### What to do
Locate and copy each line in the data that contains the word "hook".

================

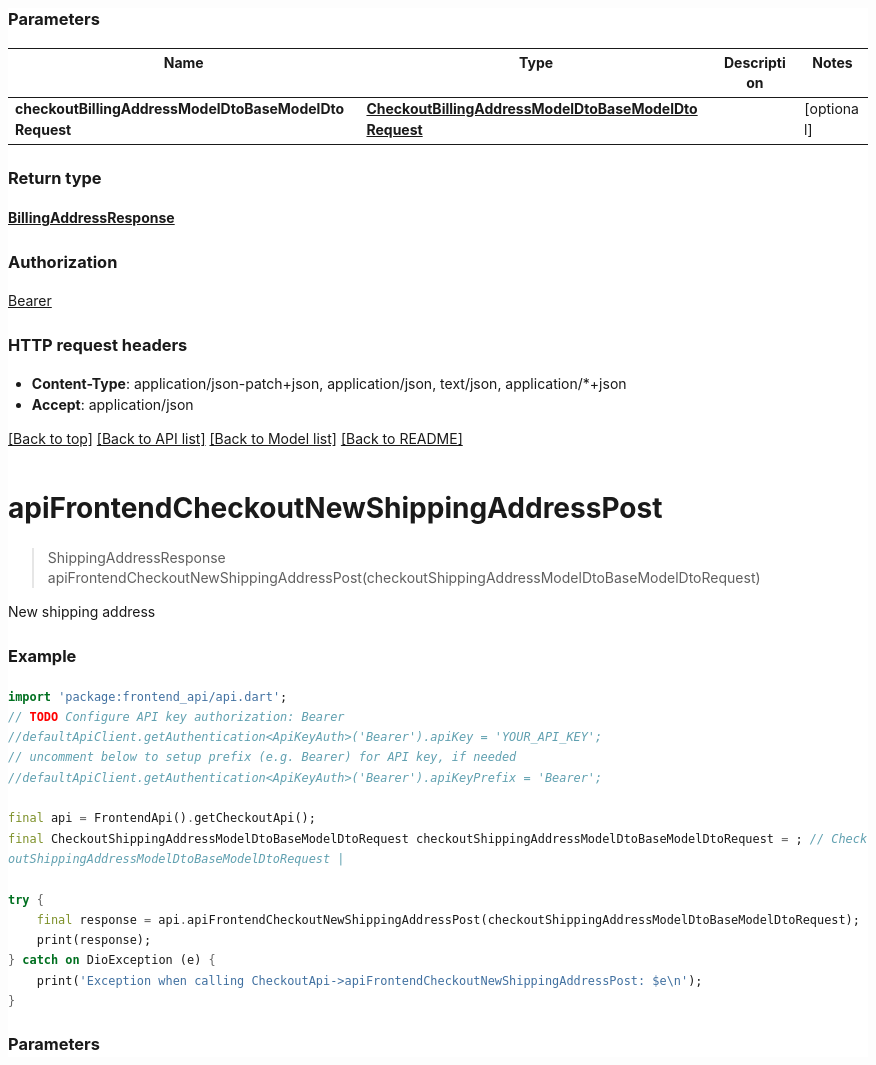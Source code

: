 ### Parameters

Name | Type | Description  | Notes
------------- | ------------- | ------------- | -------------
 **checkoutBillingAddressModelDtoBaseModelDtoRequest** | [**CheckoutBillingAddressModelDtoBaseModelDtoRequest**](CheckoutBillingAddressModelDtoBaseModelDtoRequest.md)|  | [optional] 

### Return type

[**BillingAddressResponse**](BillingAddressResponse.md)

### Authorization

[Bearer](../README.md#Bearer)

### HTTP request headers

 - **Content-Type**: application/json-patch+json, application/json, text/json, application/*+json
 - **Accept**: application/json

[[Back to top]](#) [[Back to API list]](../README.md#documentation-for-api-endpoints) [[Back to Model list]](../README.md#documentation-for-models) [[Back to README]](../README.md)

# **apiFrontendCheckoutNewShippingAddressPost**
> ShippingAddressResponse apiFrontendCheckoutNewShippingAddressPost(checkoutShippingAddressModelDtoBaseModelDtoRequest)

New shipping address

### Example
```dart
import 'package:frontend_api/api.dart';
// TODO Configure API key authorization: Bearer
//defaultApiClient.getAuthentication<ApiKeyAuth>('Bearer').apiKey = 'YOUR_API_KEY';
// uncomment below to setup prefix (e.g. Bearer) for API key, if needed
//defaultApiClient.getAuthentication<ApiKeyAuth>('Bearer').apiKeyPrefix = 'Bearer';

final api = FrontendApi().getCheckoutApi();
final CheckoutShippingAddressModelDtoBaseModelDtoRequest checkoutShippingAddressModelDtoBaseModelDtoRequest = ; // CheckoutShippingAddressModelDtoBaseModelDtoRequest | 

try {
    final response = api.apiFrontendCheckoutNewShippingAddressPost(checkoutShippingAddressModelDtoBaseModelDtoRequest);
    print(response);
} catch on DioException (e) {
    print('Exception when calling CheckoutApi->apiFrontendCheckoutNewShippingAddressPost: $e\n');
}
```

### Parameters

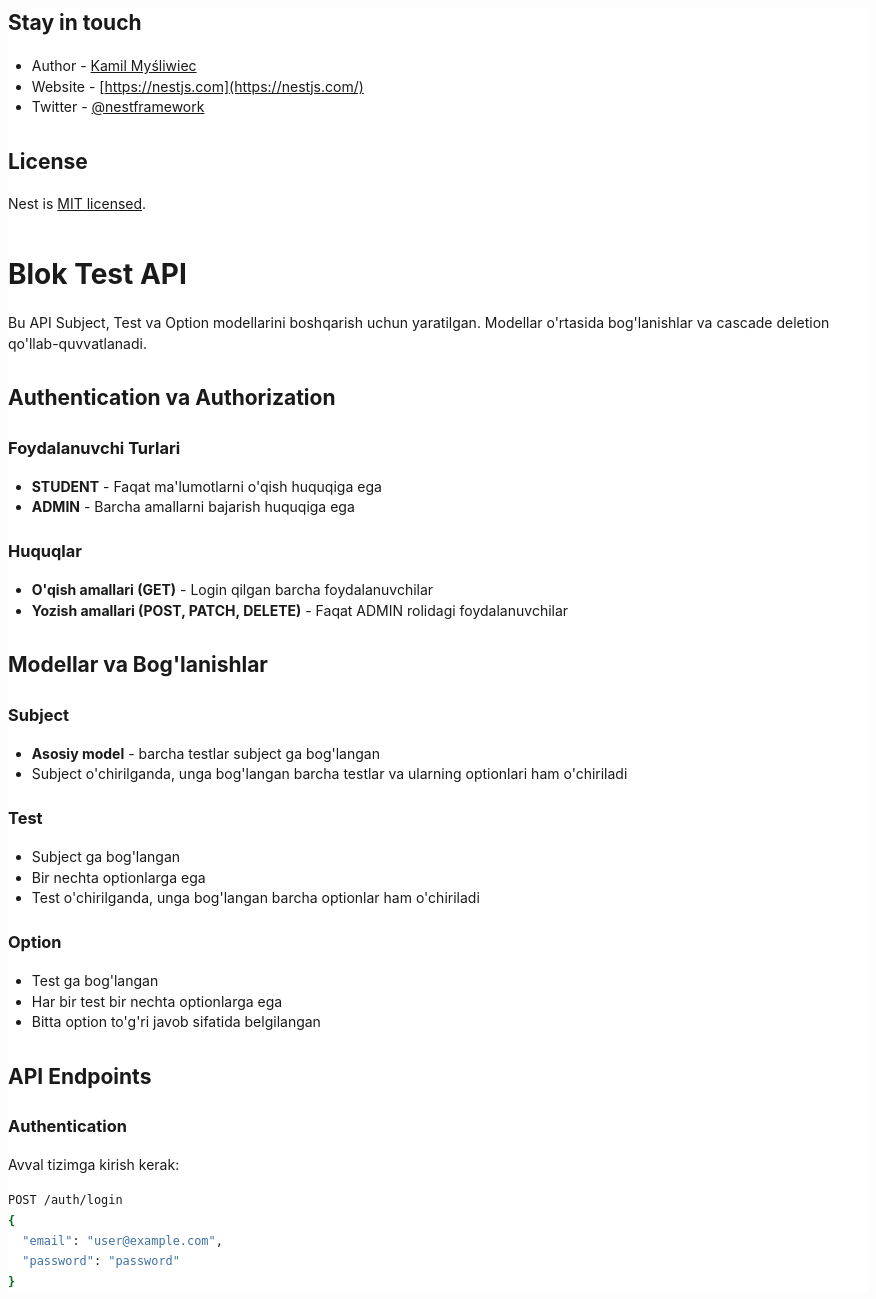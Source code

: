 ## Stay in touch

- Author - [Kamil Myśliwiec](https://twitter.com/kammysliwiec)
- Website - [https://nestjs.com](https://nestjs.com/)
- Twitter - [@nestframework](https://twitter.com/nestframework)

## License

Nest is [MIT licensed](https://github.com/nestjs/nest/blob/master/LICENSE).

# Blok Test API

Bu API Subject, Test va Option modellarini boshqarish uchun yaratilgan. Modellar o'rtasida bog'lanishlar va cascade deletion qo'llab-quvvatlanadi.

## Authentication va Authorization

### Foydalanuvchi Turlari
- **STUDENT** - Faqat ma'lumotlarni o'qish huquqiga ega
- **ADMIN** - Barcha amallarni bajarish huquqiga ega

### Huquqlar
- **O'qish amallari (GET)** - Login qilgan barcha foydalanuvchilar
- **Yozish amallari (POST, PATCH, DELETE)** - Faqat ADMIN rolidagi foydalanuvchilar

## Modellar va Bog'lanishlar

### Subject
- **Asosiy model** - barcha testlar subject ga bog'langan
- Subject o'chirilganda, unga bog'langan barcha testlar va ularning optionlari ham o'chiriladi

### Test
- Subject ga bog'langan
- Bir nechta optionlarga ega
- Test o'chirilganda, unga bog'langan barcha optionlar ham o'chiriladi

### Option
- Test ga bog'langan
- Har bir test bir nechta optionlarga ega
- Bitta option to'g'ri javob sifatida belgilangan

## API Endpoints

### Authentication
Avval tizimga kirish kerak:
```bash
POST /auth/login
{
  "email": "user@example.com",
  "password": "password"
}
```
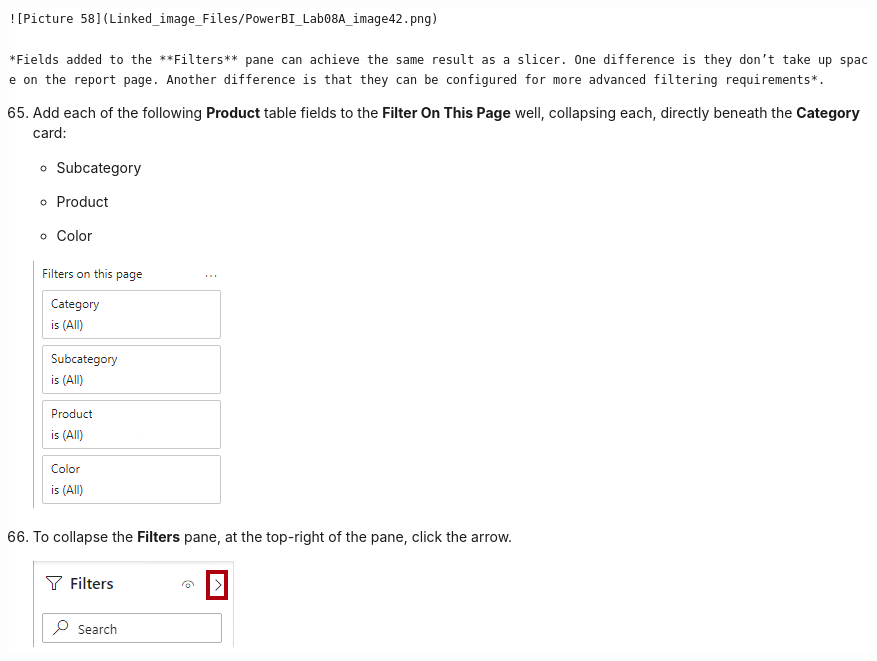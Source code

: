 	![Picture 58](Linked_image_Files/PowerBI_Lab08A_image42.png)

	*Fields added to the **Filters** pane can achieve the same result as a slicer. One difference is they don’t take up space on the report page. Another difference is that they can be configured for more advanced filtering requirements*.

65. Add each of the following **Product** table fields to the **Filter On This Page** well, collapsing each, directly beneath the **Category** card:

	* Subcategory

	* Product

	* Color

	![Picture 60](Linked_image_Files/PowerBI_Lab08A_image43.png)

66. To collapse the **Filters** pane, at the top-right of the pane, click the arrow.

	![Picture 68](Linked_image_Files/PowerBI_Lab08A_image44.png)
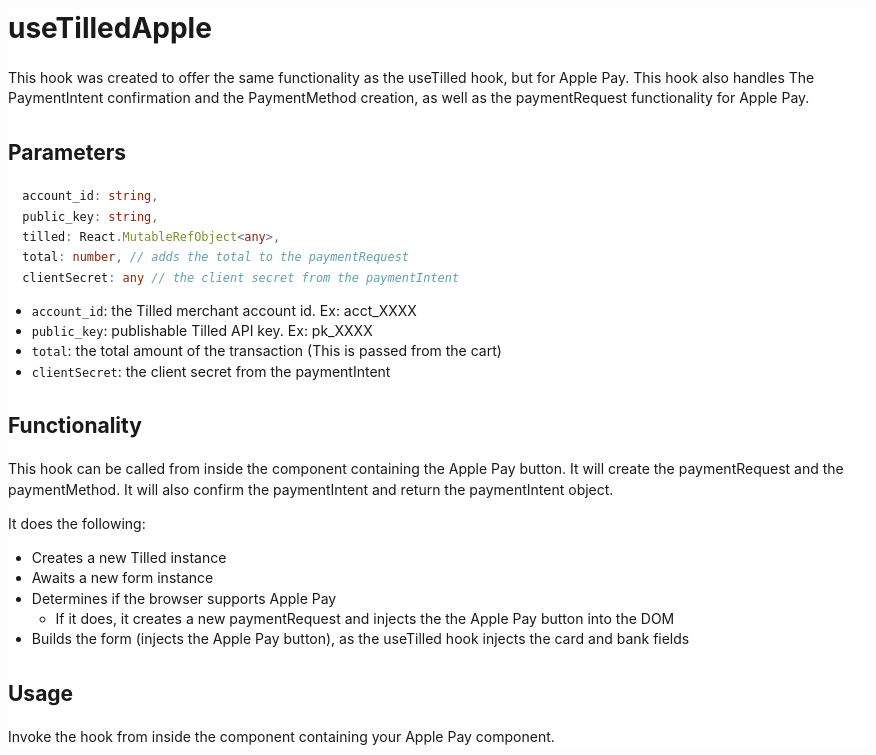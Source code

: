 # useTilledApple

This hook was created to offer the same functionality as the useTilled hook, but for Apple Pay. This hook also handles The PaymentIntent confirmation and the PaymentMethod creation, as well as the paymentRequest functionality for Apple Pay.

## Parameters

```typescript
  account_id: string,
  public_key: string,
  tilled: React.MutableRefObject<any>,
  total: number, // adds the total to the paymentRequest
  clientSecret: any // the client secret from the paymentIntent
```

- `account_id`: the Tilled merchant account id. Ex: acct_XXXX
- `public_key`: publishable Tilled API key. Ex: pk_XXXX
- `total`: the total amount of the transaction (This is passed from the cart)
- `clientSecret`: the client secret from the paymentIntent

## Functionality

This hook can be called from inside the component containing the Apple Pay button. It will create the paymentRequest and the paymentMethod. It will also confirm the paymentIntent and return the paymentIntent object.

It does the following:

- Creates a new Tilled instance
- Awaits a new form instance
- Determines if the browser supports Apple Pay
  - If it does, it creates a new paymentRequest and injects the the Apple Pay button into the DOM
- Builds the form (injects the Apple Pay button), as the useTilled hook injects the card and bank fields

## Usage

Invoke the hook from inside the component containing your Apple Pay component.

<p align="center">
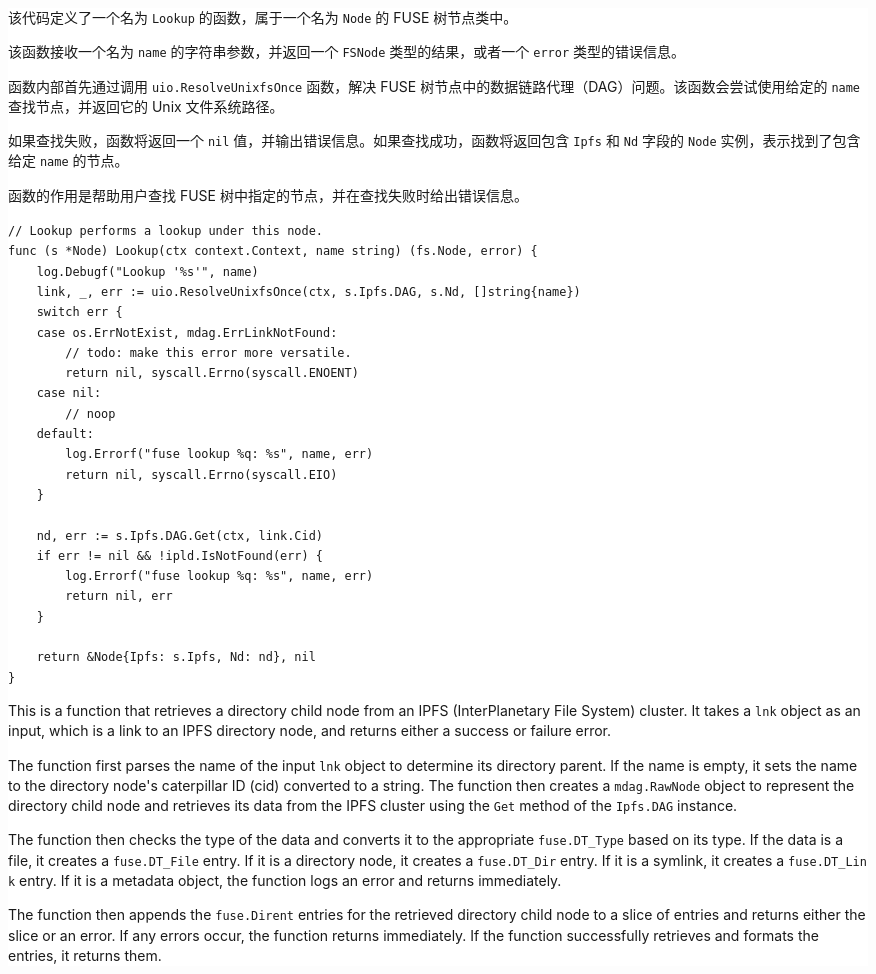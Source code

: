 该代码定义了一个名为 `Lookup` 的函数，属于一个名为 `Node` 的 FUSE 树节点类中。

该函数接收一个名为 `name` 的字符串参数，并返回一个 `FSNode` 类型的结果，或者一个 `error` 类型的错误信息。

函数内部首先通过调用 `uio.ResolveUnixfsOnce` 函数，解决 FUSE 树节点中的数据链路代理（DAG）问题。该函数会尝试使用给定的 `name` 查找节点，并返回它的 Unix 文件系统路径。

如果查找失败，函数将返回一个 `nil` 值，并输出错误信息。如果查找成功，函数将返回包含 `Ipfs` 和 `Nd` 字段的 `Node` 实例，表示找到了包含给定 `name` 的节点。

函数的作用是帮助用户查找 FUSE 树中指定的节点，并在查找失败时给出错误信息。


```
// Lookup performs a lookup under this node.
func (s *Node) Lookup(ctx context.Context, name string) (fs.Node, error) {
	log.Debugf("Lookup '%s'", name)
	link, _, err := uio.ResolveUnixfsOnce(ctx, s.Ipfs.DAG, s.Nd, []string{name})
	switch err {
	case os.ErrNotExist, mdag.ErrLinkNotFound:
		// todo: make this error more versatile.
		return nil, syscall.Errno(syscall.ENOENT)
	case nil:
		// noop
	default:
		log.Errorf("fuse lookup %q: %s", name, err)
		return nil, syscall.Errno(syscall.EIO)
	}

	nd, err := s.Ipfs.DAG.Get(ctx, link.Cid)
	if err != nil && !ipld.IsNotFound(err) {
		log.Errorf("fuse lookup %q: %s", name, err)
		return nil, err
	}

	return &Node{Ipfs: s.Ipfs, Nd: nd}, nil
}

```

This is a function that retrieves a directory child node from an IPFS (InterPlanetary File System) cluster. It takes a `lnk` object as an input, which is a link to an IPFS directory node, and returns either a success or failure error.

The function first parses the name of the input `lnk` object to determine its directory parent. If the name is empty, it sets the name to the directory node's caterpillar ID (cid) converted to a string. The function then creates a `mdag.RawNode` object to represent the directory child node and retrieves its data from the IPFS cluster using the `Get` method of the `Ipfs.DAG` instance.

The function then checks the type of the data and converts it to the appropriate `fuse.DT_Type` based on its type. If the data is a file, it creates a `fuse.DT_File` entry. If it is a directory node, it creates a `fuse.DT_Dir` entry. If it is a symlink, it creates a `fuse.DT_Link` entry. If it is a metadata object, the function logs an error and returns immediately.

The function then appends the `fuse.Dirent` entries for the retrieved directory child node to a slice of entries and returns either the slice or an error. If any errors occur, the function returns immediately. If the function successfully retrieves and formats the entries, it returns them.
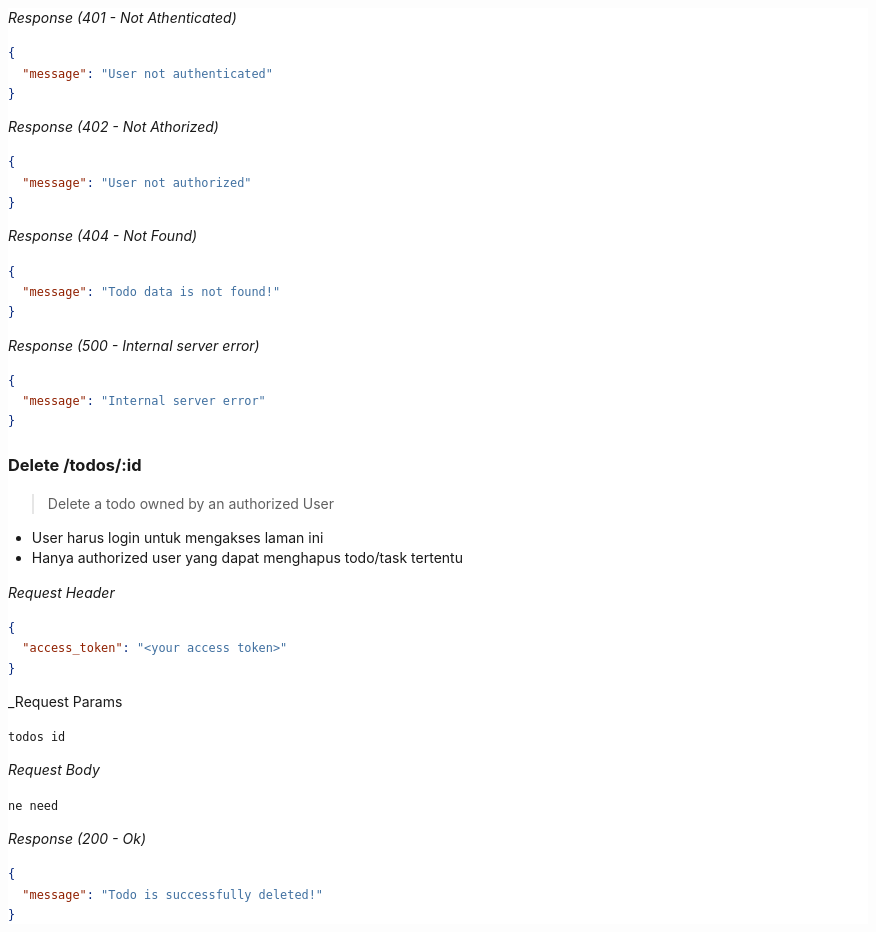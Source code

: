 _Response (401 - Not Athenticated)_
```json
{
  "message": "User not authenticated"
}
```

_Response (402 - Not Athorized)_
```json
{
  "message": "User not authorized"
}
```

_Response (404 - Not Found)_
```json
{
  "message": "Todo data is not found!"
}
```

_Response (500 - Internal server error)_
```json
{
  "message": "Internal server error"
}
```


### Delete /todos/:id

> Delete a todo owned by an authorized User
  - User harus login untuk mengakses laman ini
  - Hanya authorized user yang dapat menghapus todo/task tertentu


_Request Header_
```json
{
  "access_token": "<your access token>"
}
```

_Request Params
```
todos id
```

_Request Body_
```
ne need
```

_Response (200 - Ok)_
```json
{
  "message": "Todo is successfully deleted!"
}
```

================

### Exercise answer
This hook was created to offer the same functionality as the useTilled hook, but for Apple Pay. This hook also handles The PaymentIntent confirmation and the PaymentMethod creation, as well as the paymentRequest functionality for Apple Pay.
This hook can be called from inside the component containing the Apple Pay button. It will create the paymentRequest and the paymentMethod. It will also confirm the paymentIntent and return the paymentIntent object.
- Builds the form (injects the Apple Pay button), as the useTilled hook injects the card and bank fields
Invoke the hook from inside the component containing your Apple Pay component.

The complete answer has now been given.